(Brief) If a record contains a picture, leave the picture out and copy everything else exactly.

(Excerpted records)
"""
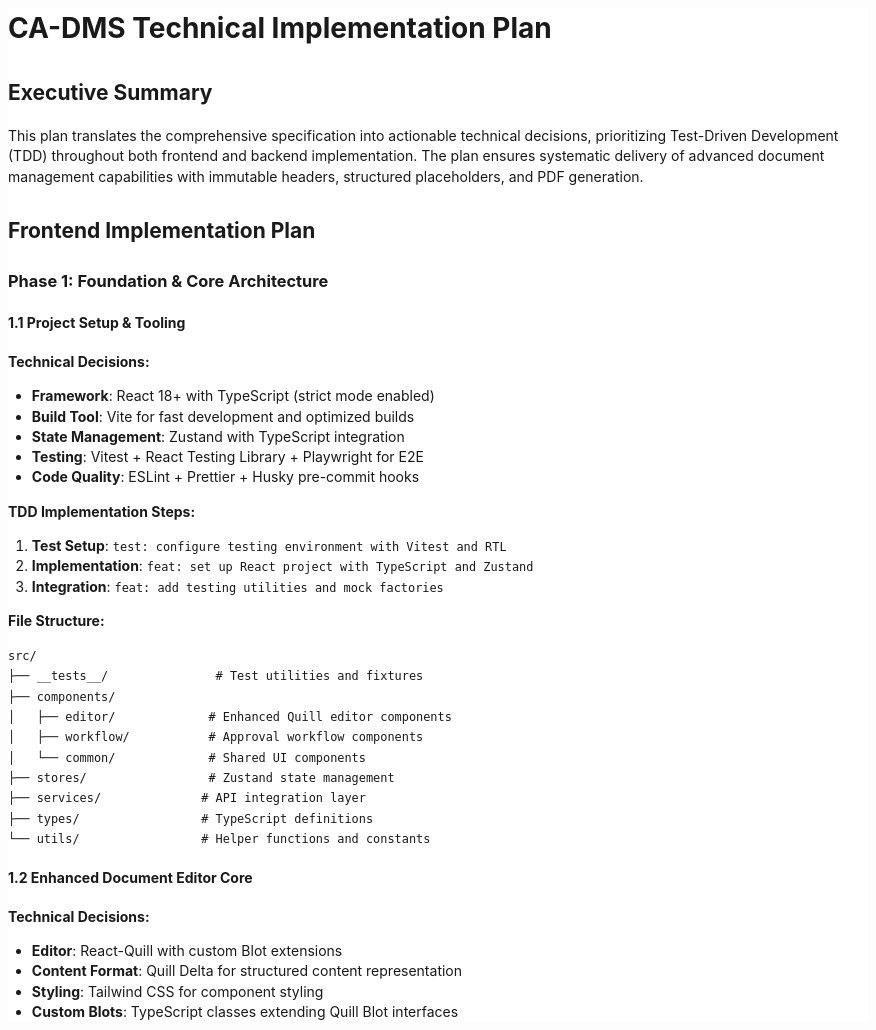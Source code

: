 # CA-DMS Technical Implementation Plan

## Executive Summary

This plan translates the comprehensive specification into actionable technical decisions, prioritizing Test-Driven Development (TDD) throughout both frontend and backend implementation. The plan ensures systematic delivery of advanced document management capabilities with immutable headers, structured placeholders, and PDF generation.

## Frontend Implementation Plan

### Phase 1: Foundation \& Core Architecture

#### 1.1 Project Setup \& Tooling

**Technical Decisions:**

- **Framework**: React 18+ with TypeScript (strict mode enabled)
- **Build Tool**: Vite for fast development and optimized builds
- **State Management**: Zustand with TypeScript integration
- **Testing**: Vitest + React Testing Library + Playwright for E2E
- **Code Quality**: ESLint + Prettier + Husky pre-commit hooks

**TDD Implementation Steps:**

1. **Test Setup**: `test: configure testing environment with Vitest and RTL`
2. **Implementation**: `feat: set up React project with TypeScript and Zustand`
3. **Integration**: `feat: add testing utilities and mock factories`

**File Structure:**

```
src/
├── __tests__/               # Test utilities and fixtures
├── components/
│   ├── editor/             # Enhanced Quill editor components
│   ├── workflow/           # Approval workflow components
│   └── common/             # Shared UI components
├── stores/                 # Zustand state management
├── services/              # API integration layer
├── types/                 # TypeScript definitions
└── utils/                 # Helper functions and constants
```


#### 1.2 Enhanced Document Editor Core

**Technical Decisions:**

- **Editor**: React-Quill with custom Blot extensions
- **Content Format**: Quill Delta for structured content representation
- **Styling**: Tailwind CSS for component styling
- **Custom Blots**: TypeScript classes extending Quill Blot interfaces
"""
(Finished exercise)
Source code

: # CA-DMS Technical Implementation Plan

## Executive Summary

This plan translates the comprehensive specification into actionable technical decisions, prioritizing Test-Driven Development (TDD) throughout both frontend and backend implementation. The plan ensures systematic delivery of advanced document management capabilities with immutable headers, structured placeholders, and PDF generation.

## Frontend Implementation Plan

### Phase 1: Foundation \& Core Architecture

#### 1.1 Project Setup \& Tooling

**Technical Decisions:**

- **Framework**: React 18+ with TypeScript (strict mode enabled)
- **Build Tool**: Vite for fast development and optimized builds
- **State Management**: Zustand with TypeScript integration
- **Testing**: Vitest + React Testing Library + Playwright for E2E
- **Code Quality**: ESLint + Prettier + Husky pre-commit hooks

**TDD Implementation Steps:**

1. **Test Setup**: `test: configure testing environment with Vitest and RTL`
2. **Implementation**: `feat: set up React project with TypeScript and Zustand`
3. **Integration**: `feat: add testing utilities and mock factories`

**File Structure:**

```
src/
├── __tests__/               # Test utilities and fixtures
├── components/
│   ├── editor/             # Enhanced Quill editor components
│   ├── workflow/           # Approval workflow components
│   └── common/             # Shared UI components
├── stores/                 # Zustand state management
├── services/              # API integration layer
├── types/                 # TypeScript definitions
└── utils/                 # Helper functions and constants
```


#### 1.2 Enhanced Document Editor Core

**Technical Decisions:**

- **Editor**: React-Quill with custom Blot extensions
- **Content Format**: Quill Delta for structured content representation
- **Styling**: Tailwind CSS for component styling
- **Custom Blots**: TypeScript classes extending Quill Blot interfaces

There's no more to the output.